Интересно, что дореволюционные издания были в гораздо лучшем состоянии, чем скажем, книги издательства "Academia", выпускавшиеся перед войной. Дело в том, что в этих последних были вырваны предисловия или комментарии, вырезаны или вычеркнуты фамилии из перечня лиц, готовивших книгу к изданию, - все эти люди оказались "врагами народа", и кагебешные библиотекари с помощью ножниц и чернил приводили свои книжные фонды в соответствие с новой реальностью, В изданиях же времен проклятого царизма имен врагов народа не было, потому-то они и остались нетронутыми. На всех без исключения книгах имелись многочисленные печати с таким текстом: "Внутренняя тюрьма НКВД. Отметки, надписи и подчеркивания в тексте карандашом, спичкой или ногтем строго запрещены и ведут к немедленному прекращению выдачи книг". Это -для пресечения возможной связи между камерами.
С детства я не выпускал книги из рук. Читал я почти исключительно классику. Но от юношеского чтения Гомера, Вергилия и других античных авторов у меня в голове оставалось ровно столько, сколько нужно, чтобы понимать расхожие метафоры типа "между Сциллой и Харибдой". Даже Дон-Кихот был лишь символом: благородный борец с ветряными мельницами, равно подходящий и для книги, и для балета, и для оперы, и для мюзикла. Настоящая литература начиналась для меня где-то с XVIII века.
Но сейчас время стало двигаться по-другому. Некуда больше нестись, можно и нужно тщательно и неторопливо все обдумывать, взвешивать, анализировать, подводить итоги, прощаться со многим, а может быть, и со всем. И оказалось, что этот новый масштаб времени и иное пространство гораздо лучше подходят для бесед со "знакомыми незнакомцами": Гомером, Софоклом, Аристофаном, Вергилием, Сервантесом, Рабле и многими другими.

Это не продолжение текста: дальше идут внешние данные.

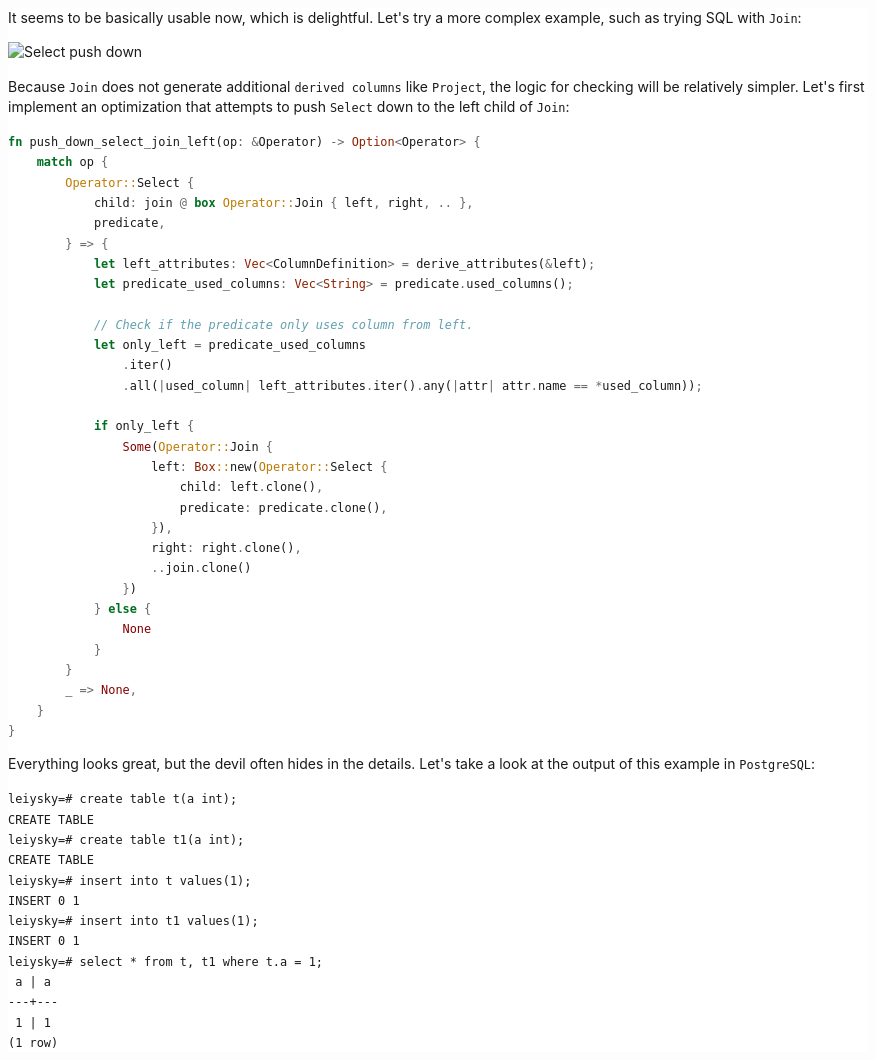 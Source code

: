 It seems to be basically usable now, which is delightful. Let's try a more complex example, such as trying SQL with `Join`:

![Select push down](select_push_down_join.png)

Because `Join` does not generate additional `derived columns` like `Project`, the logic for checking will be relatively simpler. Let's first implement an optimization that attempts to push `Select` down to the left child of `Join`:

```rust
fn push_down_select_join_left(op: &Operator) -> Option<Operator> {
    match op {
        Operator::Select {
            child: join @ box Operator::Join { left, right, .. },
            predicate,
        } => {
            let left_attributes: Vec<ColumnDefinition> = derive_attributes(&left);
            let predicate_used_columns: Vec<String> = predicate.used_columns();

            // Check if the predicate only uses column from left.
            let only_left = predicate_used_columns
                .iter()
                .all(|used_column| left_attributes.iter().any(|attr| attr.name == *used_column));

            if only_left {
                Some(Operator::Join {
                    left: Box::new(Operator::Select {
                        child: left.clone(),
                        predicate: predicate.clone(),
                    }),
                    right: right.clone(),
                    ..join.clone()
                })
            } else {
                None
            }
        }
        _ => None,
    }
}
```

Everything looks great, but the devil often hides in the details. Let's take a look at the output of this example in `PostgreSQL`:

```
leiysky=# create table t(a int);
CREATE TABLE
leiysky=# create table t1(a int);
CREATE TABLE
leiysky=# insert into t values(1);
INSERT 0 1
leiysky=# insert into t1 values(1);
INSERT 0 1
leiysky=# select * from t, t1 where t.a = 1;
 a | a
---+---
 1 | 1
(1 row)
```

Поначалу, убедившись, что моих любимых Достоевского, Чехова, современных западных писателей в библиотеке практически нет, я, совсем в духе прежней жизни, решил: "Ладно, буду заполнять пробелы в образовании, 'освежать в памяти забытые сюжеты". И первые дни и недели буквально продирался сквозь толщу и пыль времен, стараясь убежать хотя бы ненадолго из своей камеры. Продирался с трудом, читал, внимательно комментарии, сетуя на вырванные предисловия, то есть изучал иную жизнь, иную литературную традицию с большого расстояния - а значит, оставался на своем месте.
Прорыв произошел случайно, на сущем пустяке. Читал какую-то комедию Аристофана, где один герой говорит другому что-то вроде: "Ага, у тебя коринфская ваза? Так ты изменник?" (Коринф тогда воевал с Афинами - родиной Аристофана), рассмеялся и вдруг ощутил общность своей судьбы с судьбами людей, от которых я отделен двадцатью пятью веками. Контакт наладился.